[Dataset entries]
━━━━━━━━━━━━━━━━━━━━

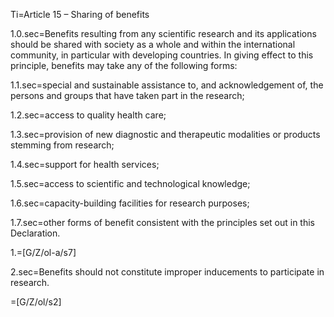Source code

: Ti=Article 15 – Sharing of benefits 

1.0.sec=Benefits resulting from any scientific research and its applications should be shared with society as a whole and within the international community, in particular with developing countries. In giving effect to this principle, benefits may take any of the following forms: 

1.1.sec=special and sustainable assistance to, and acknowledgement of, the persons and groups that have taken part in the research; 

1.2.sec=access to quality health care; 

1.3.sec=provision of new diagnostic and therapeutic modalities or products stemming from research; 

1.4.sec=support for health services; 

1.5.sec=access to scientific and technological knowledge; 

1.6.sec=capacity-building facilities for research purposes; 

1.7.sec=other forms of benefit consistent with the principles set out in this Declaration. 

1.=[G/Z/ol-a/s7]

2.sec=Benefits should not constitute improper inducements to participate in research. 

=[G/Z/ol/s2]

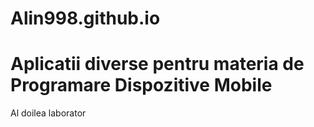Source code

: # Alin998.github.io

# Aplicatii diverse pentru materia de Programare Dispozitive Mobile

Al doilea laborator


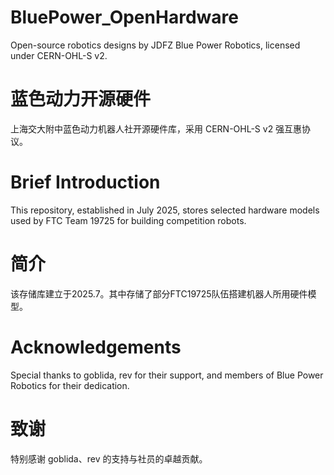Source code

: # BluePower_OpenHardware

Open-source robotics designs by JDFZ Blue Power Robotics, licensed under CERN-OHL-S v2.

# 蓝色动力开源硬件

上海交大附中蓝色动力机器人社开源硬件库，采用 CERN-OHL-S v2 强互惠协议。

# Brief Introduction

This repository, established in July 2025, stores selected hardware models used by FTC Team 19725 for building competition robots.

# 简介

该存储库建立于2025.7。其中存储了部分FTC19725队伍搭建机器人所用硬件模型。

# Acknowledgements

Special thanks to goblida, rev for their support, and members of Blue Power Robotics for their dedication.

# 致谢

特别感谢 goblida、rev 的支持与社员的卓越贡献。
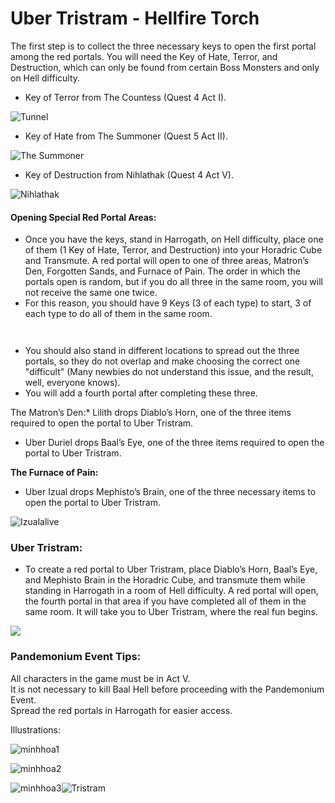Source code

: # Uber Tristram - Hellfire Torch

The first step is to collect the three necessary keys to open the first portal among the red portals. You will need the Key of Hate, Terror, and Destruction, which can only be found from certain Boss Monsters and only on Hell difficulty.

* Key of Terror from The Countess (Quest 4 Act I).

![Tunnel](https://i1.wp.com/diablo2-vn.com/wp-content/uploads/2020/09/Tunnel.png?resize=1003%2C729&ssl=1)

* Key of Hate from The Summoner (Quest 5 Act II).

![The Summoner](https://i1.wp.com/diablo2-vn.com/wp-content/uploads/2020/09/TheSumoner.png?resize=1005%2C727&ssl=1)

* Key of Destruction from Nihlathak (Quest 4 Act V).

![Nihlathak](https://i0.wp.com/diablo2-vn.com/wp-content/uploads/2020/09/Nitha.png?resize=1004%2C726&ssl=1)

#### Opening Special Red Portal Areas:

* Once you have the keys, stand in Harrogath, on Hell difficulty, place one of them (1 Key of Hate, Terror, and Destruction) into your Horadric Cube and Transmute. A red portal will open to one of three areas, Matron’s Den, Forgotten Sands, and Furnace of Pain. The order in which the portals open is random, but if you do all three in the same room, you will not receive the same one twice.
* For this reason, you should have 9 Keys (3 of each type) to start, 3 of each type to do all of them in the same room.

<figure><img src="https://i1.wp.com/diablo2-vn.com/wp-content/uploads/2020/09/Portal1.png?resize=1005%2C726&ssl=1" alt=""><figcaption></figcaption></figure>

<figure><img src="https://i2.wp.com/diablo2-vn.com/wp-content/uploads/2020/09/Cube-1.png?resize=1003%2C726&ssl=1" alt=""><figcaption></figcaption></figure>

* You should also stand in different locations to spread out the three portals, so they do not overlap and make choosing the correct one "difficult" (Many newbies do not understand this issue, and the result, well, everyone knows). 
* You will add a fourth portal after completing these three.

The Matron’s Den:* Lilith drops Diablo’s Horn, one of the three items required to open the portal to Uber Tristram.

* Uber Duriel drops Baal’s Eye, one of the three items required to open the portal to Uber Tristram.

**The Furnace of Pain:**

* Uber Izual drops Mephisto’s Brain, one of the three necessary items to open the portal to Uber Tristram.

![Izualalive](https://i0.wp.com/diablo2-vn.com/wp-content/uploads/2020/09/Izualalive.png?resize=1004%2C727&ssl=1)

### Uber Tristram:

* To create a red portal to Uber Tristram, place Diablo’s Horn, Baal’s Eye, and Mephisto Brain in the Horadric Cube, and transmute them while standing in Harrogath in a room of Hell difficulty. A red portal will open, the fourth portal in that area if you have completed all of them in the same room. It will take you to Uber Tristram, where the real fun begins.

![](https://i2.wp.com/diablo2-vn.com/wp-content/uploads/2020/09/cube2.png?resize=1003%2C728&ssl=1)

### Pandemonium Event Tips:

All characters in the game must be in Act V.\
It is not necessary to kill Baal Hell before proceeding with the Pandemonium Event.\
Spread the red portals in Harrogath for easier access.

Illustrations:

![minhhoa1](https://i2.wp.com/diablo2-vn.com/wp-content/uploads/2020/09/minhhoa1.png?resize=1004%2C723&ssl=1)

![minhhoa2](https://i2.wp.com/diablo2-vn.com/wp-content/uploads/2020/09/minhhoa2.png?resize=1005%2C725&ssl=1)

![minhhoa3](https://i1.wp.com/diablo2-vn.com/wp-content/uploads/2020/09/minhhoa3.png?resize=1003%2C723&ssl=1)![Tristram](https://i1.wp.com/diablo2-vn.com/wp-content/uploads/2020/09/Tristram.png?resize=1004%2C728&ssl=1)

━━━━━━━━━━━━━━━━━━━━

[WHAT TO WORK ON] The records above should be returned exactly, with only their pictures held back.

[THE ANSWER]
Source code

: Ti=Article 15 – Sharing of benefits 

1.0.sec=Benefits resulting from any scientific research and its applications should be shared with society as a whole and within the international community, in particular with developing countries. In giving effect to this principle, benefits may take any of the following forms: 

1.1.sec=special and sustainable assistance to, and acknowledgement of, the persons and groups that have taken part in the research; 

1.2.sec=access to quality health care; 

1.3.sec=provision of new diagnostic and therapeutic modalities or products stemming from research; 

1.4.sec=support for health services; 

1.5.sec=access to scientific and technological knowledge; 

1.6.sec=capacity-building facilities for research purposes; 

1.7.sec=other forms of benefit consistent with the principles set out in this Declaration. 

1.=[G/Z/ol-a/s7]

2.sec=Benefits should not constitute improper inducements to participate in research. 

=[G/Z/ol/s2]

Source code

: # Alin998.github.io

# Aplicatii diverse pentru materia de Programare Dispozitive Mobile

Al doilea laborator


Source code

: # BluePower_OpenHardware

Open-source robotics designs by JDFZ Blue Power Robotics, licensed under CERN-OHL-S v2.

# 蓝色动力开源硬件

上海交大附中蓝色动力机器人社开源硬件库，采用 CERN-OHL-S v2 强互惠协议。

# Brief Introduction

This repository, established in July 2025, stores selected hardware models used by FTC Team 19725 for building competition robots.

# 简介

该存储库建立于2025.7。其中存储了部分FTC19725队伍搭建机器人所用硬件模型。

# Acknowledgements

Special thanks to goblida, rev for their support, and members of Blue Power Robotics for their dedication.

# 致谢

特别感谢 goblida、rev 的支持与社员的卓越贡献。
Source code

: # Uber Tristram - Hellfire Torch

The first step is to collect the three necessary keys to open the first portal among the red portals. You will need the Key of Hate, Terror, and Destruction, which can only be found from certain Boss Monsters and only on Hell difficulty.

* Key of Terror from The Countess (Quest 4 Act I).

![Tunnel](https://i1.wp.com/diablo2-vn.com/wp-content/uploads/2020/09/Tunnel.png?resize=1003%2C729&ssl=1)

* Key of Hate from The Summoner (Quest 5 Act II).

![The Summoner](https://i1.wp.com/diablo2-vn.com/wp-content/uploads/2020/09/TheSumoner.png?resize=1005%2C727&ssl=1)

* Key of Destruction from Nihlathak (Quest 4 Act V).

![Nihlathak](https://i0.wp.com/diablo2-vn.com/wp-content/uploads/2020/09/Nitha.png?resize=1004%2C726&ssl=1)

#### Opening Special Red Portal Areas:

* Once you have the keys, stand in Harrogath, on Hell difficulty, place one of them (1 Key of Hate, Terror, and Destruction) into your Horadric Cube and Transmute. A red portal will open to one of three areas, Matron’s Den, Forgotten Sands, and Furnace of Pain. The order in which the portals open is random, but if you do all three in the same room, you will not receive the same one twice.
* For this reason, you should have 9 Keys (3 of each type) to start, 3 of each type to do all of them in the same room.

<figure><img src="https://i1.wp.com/diablo2-vn.com/wp-content/uploads/2020/09/Portal1.png?resize=1005%2C726&ssl=1" alt=""><figcaption></figcaption></figure>

<figure><img src="https://i2.wp.com/diablo2-vn.com/wp-content/uploads/2020/09/Cube-1.png?resize=1003%2C726&ssl=1" alt=""><figcaption></figcaption></figure>

* You should also stand in different locations to spread out the three portals, so they do not overlap and make choosing the correct one "difficult" (Many newbies do not understand this issue, and the result, well, everyone knows). 
* You will add a fourth portal after completing these three.

The Matron’s Den:* Lilith drops Diablo’s Horn, one of the three items required to open the portal to Uber Tristram.

* Uber Duriel drops Baal’s Eye, one of the three items required to open the portal to Uber Tristram.

**The Furnace of Pain:**

* Uber Izual drops Mephisto’s Brain, one of the three necessary items to open the portal to Uber Tristram.

![Izualalive](https://i0.wp.com/diablo2-vn.com/wp-content/uploads/2020/09/Izualalive.png?resize=1004%2C727&ssl=1)

### Uber Tristram:

* To create a red portal to Uber Tristram, place Diablo’s Horn, Baal’s Eye, and Mephisto Brain in the Horadric Cube, and transmute them while standing in Harrogath in a room of Hell difficulty. A red portal will open, the fourth portal in that area if you have completed all of them in the same room. It will take you to Uber Tristram, where the real fun begins.

![](https://i2.wp.com/diablo2-vn.com/wp-content/uploads/2020/09/cube2.png?resize=1003%2C728&ssl=1)

### Pandemonium Event Tips:

All characters in the game must be in Act V.\
It is not necessary to kill Baal Hell before proceeding with the Pandemonium Event.\
Spread the red portals in Harrogath for easier access.

Illustrations:

![minhhoa1](https://i2.wp.com/diablo2-vn.com/wp-content/uploads/2020/09/minhhoa1.png?resize=1004%2C723&ssl=1)

![minhhoa2](https://i2.wp.com/diablo2-vn.com/wp-content/uploads/2020/09/minhhoa2.png?resize=1005%2C725&ssl=1)

![minhhoa3](https://i1.wp.com/diablo2-vn.com/wp-content/uploads/2020/09/minhhoa3.png?resize=1003%2C723&ssl=1)![Tristram](https://i1.wp.com/diablo2-vn.com/wp-content/uploads/2020/09/Tristram.png?resize=1004%2C728&ssl=1)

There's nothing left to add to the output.